Beneath this instruction is a listing; print exactly the lines in it starting at the line that contains "<p>📚 Com esse" and going through the line that contains "<p>🌟 by Tayna0202</p>".

● **Dataset**
-.-.-

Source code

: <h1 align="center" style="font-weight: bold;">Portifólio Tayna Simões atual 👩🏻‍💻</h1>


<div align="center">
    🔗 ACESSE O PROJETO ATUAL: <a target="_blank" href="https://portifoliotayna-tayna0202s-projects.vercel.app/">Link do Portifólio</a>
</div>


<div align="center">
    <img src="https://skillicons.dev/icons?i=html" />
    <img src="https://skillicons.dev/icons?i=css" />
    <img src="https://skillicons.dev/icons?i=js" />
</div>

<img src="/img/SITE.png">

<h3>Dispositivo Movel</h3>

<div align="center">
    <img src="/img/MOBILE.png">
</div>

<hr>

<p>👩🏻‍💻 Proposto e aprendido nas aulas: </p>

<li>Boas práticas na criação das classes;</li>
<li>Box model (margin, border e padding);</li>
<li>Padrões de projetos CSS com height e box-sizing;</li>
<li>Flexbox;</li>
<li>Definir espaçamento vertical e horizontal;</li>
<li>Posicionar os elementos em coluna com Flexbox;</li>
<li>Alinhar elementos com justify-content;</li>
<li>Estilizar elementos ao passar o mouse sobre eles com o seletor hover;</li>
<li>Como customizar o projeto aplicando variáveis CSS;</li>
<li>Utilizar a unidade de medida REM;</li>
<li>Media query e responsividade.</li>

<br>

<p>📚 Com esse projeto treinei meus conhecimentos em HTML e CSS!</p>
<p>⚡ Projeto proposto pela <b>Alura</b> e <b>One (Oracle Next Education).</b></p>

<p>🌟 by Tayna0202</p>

-.-.-

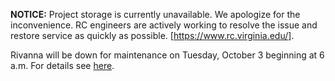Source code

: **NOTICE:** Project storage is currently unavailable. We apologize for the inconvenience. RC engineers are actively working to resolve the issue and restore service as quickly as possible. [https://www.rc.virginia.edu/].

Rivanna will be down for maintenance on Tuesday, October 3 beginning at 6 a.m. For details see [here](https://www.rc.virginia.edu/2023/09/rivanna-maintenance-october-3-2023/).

-.-.-

● **Response for this exercise**
<p>📚 Com esse projeto treinei meus conhecimentos em HTML e CSS!</p>
<p>⚡ Projeto proposto pela <b>Alura</b> e <b>One (Oracle Next Education).</b></p>

<p>🌟 by Tayna0202</p>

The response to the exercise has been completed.